Director Doug Spearman on the attraction to married men in ‘From Zero to I Love You’
One very hot Friday afternoon, amid the swelter and indie rock music of Republic of Pies, a hipster hangout in North Hollywood, actor, writer and director Doug Spearman sits down across from us, iced coffee in hand.
Spearman has come straight from the airport, where he picked up longtime editor Christo Tsairas from arrivals. Tsairas has flown in from Boston on the eve of a milestone for both men: their latest film From Zero to I Love You, opens at Outfest July 27.
From Zero to I Love You centers on Jack (Scott Bailey, of The Bay), a devoted husband and father, who also has a penchant for getting drunk and hooking up with men. One chance evening, he meets Pete (Darryl Stephens, Spearman’s Noah’s Arc co-star), a handsome, single guy with a nasty habit of meeting and falling for married men.

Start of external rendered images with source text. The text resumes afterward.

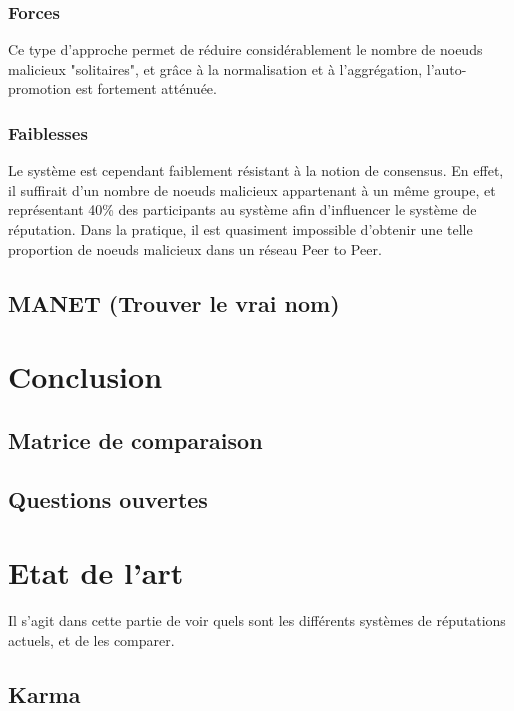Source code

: \documentclass[a4paper, 11pt]{article} %
\begin{document}
\subsubsection{Forces}
Ce type d'approche permet de réduire considérablement le nombre de noeuds malicieux "solitaires", et grâce à la normalisation et à l'aggrégation, l'auto-promotion est fortement atténuée.

\subsubsection{Faiblesses}
Le système est cependant faiblement résistant à la notion de consensus.
En effet, il suffirait d'un nombre de noeuds malicieux appartenant à un même groupe, et représentant 40\% des participants au système afin d'influencer le système de réputation.
Dans la pratique, il est quasiment impossible d'obtenir une telle proportion de noeuds malicieux dans un réseau Peer to Peer.

\subsection{MANET (Trouver le vrai nom)}

\section{Conclusion}
\subsection{Matrice de comparaison}
\subsection{Questions ouvertes}

\section{Etat de l'art}
Il s'agit dans cette partie de voir quels sont les différents systèmes de réputations actuels, et de les comparer.


\subsection{Karma}
\end{document}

What begins as an innocuous liaison becomes a connection too powerful to ignore, even when Jack insists that he is not gay. Over the course of several months, both men must face their own fears and predilections to decide who they are, and ultimately, what they want.
As Spearman and Tsairas chomp on lunch, we managed to snag a few minutes to discuss the film and its rather provocative implications.
So most of our readers will know you from Noah’s Ark or any number of other series. This is also your first film as director in five years, only your second overall. Where do Pete & Jack come from?
Doug Spearman: My life. Actually, Hot Guys with Guns was also inspired by something that happened to me and an ex-boyfriend. The crime in that movie was based on something that really happened. But, when I was growing up, I would find myself in situations with married men. A lot.
Ok.
DS: I would find myself constantly hit on or falling for guys and then finding out they were married. Sometimes I knew beforehand; it was like you’re my teacher. I know you’re married. Or it’s the father of a girl I went to school with. So I wrote it to figure out why that was happening.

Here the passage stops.